Apple’s offering a bit more clarity surrounding the anti-tracking tech that’s going to debut this spring. On Wednesday, a company spokesperson confirmed to TechCrunch that Apple’s so-called App Tracking Transparency (ATT) protocol will crack down on all identifiers an app might use to track you—not just identifiers that Apple owns.
A quick reminder for folks that haven’t been keeping up on all things ATT until now: These are (semi-controversial) tags that mandate every iOS app ask for user consent before tracking them across other apps or websites. In most cases, this sort of tracking is done using what’s known as an “identifier for advertisers” or “IDFA,” for short—a piece of tech that’s baked into every Apple phone, and can be used for everything from in-app ad targeting to tracking a person’s phone location (sometimes without their say-so).

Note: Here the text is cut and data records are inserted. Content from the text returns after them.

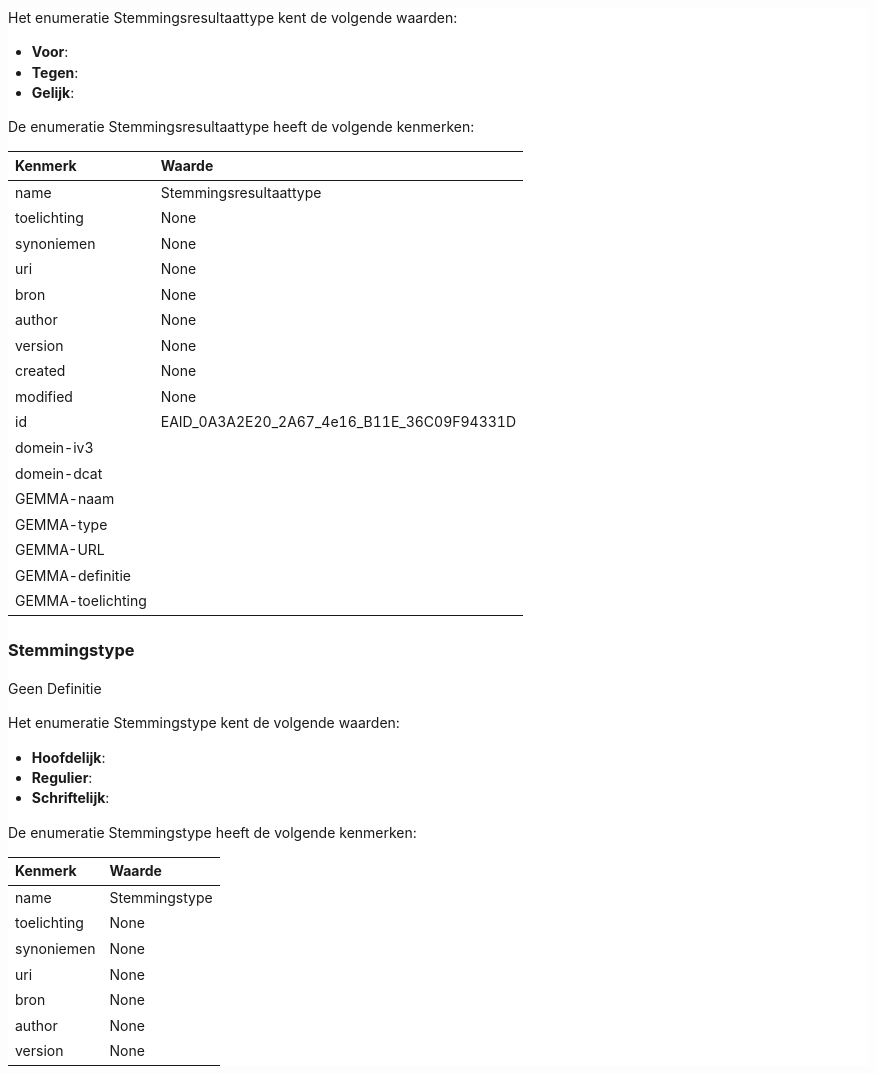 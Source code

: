 Het enumeratie Stemmingsresultaattype kent de volgende waarden:

* **Voor**: <Geen Definities>
* **Tegen**: <Geen Definities>
* **Gelijk**: <Geen Definities>


De enumeratie Stemmingsresultaattype heeft de volgende kenmerken:

| Kenmerk | Waarde |
| :--- | :------ |
| name | Stemmingsresultaattype |
| toelichting | None |
| synoniemen | None |
| uri | None |
| bron | None |
| author | None |
| version | None |
| created | None |
| modified | None |
| id | EAID_0A3A2E20_2A67_4e16_B11E_36C09F94331D |
| domein-iv3 |  |
| domein-dcat |  |
| GEMMA-naam |  |
| GEMMA-type |  |
| GEMMA-URL |  |
| GEMMA-definitie |  |
| GEMMA-toelichting |  |



### Stemmingstype
Geen Definitie

Het enumeratie Stemmingstype kent de volgende waarden:

* **Hoofdelijk**: <Geen Definities>
* **Regulier**: <Geen Definities>
* **Schriftelijk**: <Geen Definities>


De enumeratie Stemmingstype heeft de volgende kenmerken:

| Kenmerk | Waarde |
| :--- | :------ |
| name | Stemmingstype |
| toelichting | None |
| synoniemen | None |
| uri | None |
| bron | None |
| author | None |
| version | None |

Part of the reason that some giants in the digital ad space—most notably, Facebook—have been losing their minds over this update is that many assume that when given the choice, most people probably won’t opt into having apps track their every move. So, it shouldn’t be too surprising that these same players have attempted to find backdoors and loopholes in Apple’s policies to come up with identifiers of their own. These range from collecting hashed email addresses to cobbling together identifiers based on battery percentages and hardware specs, to, well, just about anything else you can think of.
While Apple’s been acutely aware of these sorts of loopholes for some time now, the company made it clear to TechCrunch that when a user hits the “opt out of tracking” button, the company isn’t only expecting app developers to turn off any IDFA-related tracking, but tracking for any other sorts of identifiers as well. In practice, this makes sense: When a user tells an app not to track them, there’s a good chance they expect that app not to track them.
The same Apple spokesperson confirmed that the company’s own apps will also abide by these new rules. That said, you won’t be seeing any tracking requests from, say, Apple podcasts or Apple’s stocks app, since Apple apps don’t actually track users across their device in order to target them with ads. That said, Apple does have its own personalized ads settings if users want to control how the company uses their first-party data on their device.